- [ACTIVITY]
Find the lines holding the string "thebibliography" in the data, then copy all of them.

Records from a data source
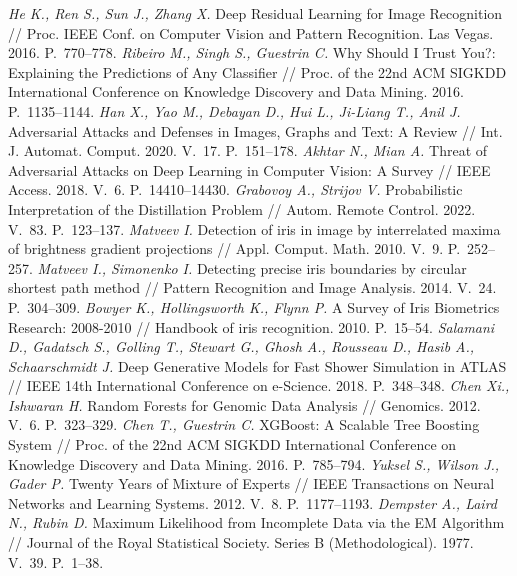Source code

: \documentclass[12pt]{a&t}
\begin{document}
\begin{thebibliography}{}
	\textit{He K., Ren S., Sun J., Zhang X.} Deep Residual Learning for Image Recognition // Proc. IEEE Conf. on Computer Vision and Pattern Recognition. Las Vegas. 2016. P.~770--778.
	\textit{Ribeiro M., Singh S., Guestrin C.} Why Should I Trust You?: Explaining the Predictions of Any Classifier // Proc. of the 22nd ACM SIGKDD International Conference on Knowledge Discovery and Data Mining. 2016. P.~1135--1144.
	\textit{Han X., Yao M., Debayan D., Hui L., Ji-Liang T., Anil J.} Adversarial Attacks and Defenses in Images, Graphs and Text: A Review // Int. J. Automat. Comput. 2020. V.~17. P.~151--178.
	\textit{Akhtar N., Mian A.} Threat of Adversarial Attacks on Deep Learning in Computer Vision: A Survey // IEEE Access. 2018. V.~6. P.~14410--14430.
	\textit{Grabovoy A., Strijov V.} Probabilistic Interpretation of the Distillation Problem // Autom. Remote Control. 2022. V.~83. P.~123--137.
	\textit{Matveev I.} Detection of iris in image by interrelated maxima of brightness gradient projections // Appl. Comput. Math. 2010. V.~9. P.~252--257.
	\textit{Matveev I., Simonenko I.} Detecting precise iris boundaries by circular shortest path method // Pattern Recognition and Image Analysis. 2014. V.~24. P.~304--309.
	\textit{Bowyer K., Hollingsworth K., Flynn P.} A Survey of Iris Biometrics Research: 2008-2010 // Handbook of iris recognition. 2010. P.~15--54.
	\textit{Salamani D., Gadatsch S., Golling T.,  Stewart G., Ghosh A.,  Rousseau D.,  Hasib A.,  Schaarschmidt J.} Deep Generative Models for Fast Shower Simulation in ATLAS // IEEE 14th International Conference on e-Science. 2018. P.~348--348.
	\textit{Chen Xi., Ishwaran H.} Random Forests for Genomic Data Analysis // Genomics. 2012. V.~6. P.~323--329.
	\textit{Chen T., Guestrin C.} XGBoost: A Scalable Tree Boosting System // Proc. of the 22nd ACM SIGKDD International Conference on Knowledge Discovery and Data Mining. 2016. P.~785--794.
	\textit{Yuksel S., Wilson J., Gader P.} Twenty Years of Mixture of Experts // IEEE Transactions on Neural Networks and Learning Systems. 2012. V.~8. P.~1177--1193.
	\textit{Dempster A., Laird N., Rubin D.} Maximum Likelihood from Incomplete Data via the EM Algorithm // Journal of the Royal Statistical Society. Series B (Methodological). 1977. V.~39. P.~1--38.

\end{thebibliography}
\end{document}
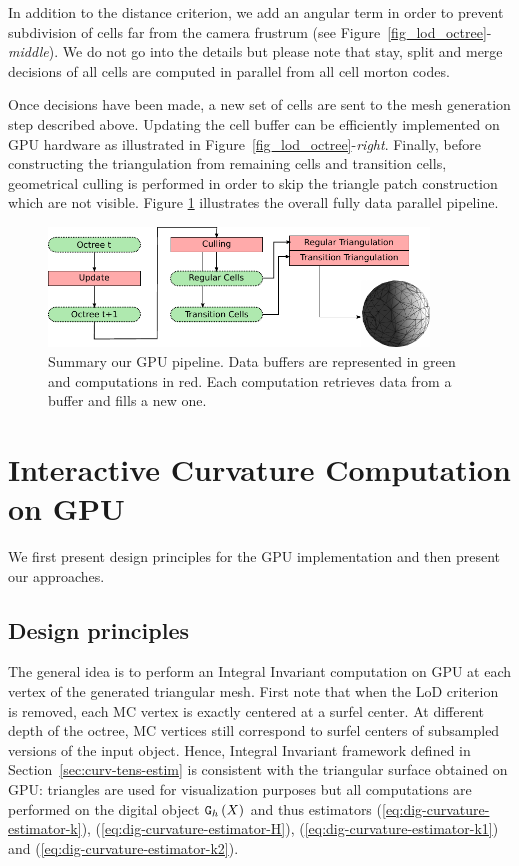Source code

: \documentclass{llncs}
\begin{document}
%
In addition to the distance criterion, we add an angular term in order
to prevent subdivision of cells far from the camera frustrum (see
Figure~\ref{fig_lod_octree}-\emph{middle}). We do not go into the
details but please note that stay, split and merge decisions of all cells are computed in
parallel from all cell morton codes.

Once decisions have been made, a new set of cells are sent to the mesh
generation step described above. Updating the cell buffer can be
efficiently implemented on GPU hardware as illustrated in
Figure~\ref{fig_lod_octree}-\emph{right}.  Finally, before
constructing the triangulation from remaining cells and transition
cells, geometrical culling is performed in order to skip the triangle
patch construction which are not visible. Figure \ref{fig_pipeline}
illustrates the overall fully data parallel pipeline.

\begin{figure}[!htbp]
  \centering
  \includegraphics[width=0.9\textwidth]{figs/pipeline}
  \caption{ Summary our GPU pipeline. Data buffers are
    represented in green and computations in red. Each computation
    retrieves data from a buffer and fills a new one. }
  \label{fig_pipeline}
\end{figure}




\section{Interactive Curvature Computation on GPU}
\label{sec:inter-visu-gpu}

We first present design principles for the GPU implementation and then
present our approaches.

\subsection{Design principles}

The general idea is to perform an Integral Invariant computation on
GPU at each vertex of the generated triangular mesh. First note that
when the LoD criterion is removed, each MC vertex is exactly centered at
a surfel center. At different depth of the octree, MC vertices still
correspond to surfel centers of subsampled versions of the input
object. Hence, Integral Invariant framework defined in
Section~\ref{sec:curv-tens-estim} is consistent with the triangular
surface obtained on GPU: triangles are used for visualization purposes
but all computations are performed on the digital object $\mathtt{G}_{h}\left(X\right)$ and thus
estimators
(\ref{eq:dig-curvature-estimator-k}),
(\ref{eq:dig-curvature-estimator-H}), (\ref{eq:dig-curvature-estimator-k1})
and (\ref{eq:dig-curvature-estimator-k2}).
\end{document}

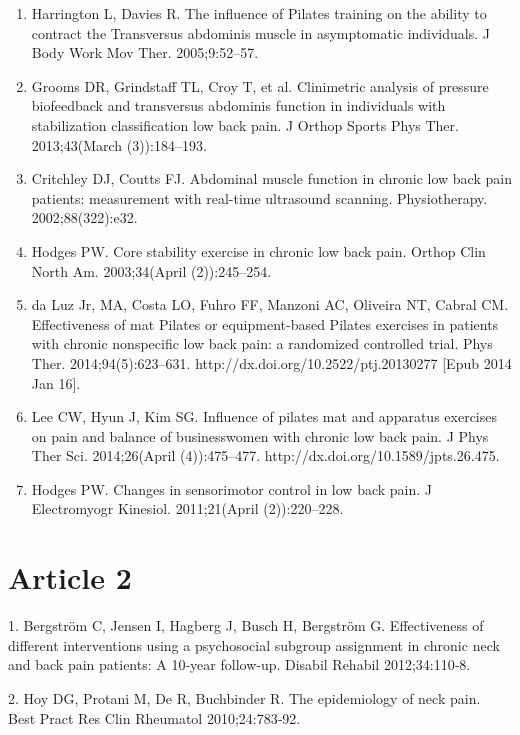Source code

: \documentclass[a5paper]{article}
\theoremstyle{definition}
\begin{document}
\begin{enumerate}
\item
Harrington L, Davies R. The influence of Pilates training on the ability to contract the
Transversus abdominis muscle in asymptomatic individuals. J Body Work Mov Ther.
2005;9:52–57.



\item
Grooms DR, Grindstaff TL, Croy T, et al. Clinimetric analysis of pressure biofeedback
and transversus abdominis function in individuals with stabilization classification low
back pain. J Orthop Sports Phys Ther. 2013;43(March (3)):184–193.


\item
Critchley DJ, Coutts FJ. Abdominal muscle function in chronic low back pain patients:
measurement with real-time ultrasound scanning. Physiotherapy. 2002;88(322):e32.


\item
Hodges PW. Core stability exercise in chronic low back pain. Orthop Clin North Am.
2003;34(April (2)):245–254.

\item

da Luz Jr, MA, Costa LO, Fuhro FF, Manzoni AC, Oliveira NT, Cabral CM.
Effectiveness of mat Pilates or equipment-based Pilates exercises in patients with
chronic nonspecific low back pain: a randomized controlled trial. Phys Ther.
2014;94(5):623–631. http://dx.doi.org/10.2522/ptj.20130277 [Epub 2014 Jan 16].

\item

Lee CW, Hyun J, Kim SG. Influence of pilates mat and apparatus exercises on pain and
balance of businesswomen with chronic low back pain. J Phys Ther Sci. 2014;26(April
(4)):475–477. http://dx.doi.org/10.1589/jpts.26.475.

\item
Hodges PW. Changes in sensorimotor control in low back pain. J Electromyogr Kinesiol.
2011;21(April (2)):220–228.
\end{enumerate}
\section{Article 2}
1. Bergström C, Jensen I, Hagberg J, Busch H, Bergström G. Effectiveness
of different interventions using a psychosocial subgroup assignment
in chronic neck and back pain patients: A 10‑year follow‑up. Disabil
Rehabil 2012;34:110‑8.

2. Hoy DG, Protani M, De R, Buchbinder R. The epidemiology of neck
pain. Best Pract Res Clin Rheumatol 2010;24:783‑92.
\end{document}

==

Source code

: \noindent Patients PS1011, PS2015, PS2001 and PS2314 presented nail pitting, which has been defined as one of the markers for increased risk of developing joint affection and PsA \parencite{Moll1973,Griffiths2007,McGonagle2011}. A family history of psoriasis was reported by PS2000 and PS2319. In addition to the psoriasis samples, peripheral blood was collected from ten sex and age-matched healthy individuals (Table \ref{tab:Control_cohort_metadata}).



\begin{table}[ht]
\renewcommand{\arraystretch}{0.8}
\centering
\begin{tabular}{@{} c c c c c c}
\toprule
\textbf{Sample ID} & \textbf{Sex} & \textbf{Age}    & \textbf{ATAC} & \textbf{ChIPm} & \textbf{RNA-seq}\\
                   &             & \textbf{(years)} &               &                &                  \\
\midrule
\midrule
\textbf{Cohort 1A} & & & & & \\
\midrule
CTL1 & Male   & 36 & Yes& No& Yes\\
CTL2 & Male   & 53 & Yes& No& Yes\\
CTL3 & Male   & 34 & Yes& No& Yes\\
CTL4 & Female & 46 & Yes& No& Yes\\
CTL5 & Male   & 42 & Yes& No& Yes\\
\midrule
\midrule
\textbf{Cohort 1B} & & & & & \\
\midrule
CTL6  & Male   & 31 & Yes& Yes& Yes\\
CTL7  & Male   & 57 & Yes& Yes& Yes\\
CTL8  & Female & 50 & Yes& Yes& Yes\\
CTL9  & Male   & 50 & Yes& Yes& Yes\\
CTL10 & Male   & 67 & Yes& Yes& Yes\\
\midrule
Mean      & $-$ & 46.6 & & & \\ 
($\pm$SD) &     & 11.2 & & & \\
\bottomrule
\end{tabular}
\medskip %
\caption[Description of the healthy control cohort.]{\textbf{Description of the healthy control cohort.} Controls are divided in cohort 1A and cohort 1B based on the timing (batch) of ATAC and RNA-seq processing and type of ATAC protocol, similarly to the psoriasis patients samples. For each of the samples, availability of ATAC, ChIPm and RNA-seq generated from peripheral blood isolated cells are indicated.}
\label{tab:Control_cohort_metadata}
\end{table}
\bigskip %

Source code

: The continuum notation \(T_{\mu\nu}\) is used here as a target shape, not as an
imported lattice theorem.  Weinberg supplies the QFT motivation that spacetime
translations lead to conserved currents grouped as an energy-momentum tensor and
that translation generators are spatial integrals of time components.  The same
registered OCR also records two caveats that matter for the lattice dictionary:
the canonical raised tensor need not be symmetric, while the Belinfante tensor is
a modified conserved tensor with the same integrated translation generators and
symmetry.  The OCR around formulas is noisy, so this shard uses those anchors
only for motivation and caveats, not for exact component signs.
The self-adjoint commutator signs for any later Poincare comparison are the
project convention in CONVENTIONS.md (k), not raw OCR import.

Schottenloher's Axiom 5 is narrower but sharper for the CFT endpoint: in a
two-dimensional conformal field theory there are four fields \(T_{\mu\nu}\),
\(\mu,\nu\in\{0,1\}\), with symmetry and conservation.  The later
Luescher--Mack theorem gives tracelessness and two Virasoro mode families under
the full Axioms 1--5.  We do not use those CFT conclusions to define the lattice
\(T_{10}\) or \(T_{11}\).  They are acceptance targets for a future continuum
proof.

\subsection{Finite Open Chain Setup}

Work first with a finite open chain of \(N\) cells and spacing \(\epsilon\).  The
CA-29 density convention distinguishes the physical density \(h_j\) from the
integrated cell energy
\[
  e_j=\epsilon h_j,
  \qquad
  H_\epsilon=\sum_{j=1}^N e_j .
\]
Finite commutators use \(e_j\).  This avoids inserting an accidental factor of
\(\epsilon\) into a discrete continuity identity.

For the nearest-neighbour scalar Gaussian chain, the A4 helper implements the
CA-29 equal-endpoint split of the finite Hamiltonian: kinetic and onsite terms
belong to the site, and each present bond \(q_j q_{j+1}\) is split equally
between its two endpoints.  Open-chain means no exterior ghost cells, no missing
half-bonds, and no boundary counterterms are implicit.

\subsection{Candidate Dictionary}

--

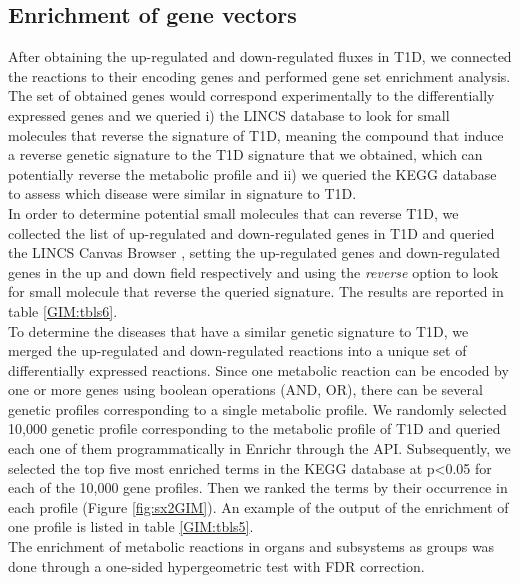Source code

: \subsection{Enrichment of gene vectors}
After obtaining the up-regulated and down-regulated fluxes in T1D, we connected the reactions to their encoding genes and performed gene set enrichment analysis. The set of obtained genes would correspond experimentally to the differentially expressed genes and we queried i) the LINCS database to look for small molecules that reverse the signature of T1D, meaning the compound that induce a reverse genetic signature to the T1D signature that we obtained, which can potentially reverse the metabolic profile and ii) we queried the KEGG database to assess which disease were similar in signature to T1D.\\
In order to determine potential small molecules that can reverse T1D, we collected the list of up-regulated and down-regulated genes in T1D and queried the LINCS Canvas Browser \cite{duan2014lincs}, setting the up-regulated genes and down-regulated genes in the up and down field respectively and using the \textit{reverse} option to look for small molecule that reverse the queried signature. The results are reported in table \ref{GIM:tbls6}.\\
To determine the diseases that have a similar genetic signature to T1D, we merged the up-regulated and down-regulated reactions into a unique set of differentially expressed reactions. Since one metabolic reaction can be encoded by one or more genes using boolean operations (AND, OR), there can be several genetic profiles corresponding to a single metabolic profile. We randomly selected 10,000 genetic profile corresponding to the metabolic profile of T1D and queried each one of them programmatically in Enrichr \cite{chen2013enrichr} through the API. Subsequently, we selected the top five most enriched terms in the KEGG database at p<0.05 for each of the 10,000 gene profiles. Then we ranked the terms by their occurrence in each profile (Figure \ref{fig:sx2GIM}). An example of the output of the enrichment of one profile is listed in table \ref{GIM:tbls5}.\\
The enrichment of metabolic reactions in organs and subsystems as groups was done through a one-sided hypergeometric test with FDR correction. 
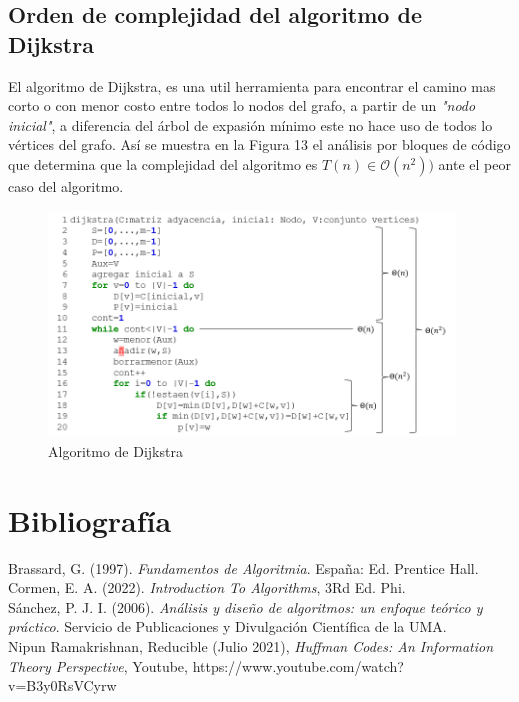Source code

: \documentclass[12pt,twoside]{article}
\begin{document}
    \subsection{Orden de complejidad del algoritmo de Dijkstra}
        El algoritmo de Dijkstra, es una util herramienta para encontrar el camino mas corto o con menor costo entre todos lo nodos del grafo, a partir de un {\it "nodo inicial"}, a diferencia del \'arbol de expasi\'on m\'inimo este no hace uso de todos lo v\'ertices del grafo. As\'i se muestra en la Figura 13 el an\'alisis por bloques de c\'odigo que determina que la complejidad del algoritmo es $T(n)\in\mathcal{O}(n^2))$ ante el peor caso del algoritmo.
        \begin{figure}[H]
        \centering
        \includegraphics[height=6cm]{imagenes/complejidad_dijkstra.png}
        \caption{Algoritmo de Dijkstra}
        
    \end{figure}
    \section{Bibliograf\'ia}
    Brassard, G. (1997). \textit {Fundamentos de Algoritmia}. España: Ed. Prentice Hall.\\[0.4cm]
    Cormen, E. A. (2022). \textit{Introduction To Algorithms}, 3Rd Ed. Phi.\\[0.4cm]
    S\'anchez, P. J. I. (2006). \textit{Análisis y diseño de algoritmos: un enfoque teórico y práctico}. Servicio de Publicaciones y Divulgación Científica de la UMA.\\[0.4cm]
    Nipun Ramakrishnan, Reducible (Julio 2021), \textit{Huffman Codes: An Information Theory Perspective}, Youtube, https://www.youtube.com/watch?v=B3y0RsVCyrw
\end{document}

- [REPLY TO THE TASK]
\begin{thebibliography}{}
\end{thebibliography}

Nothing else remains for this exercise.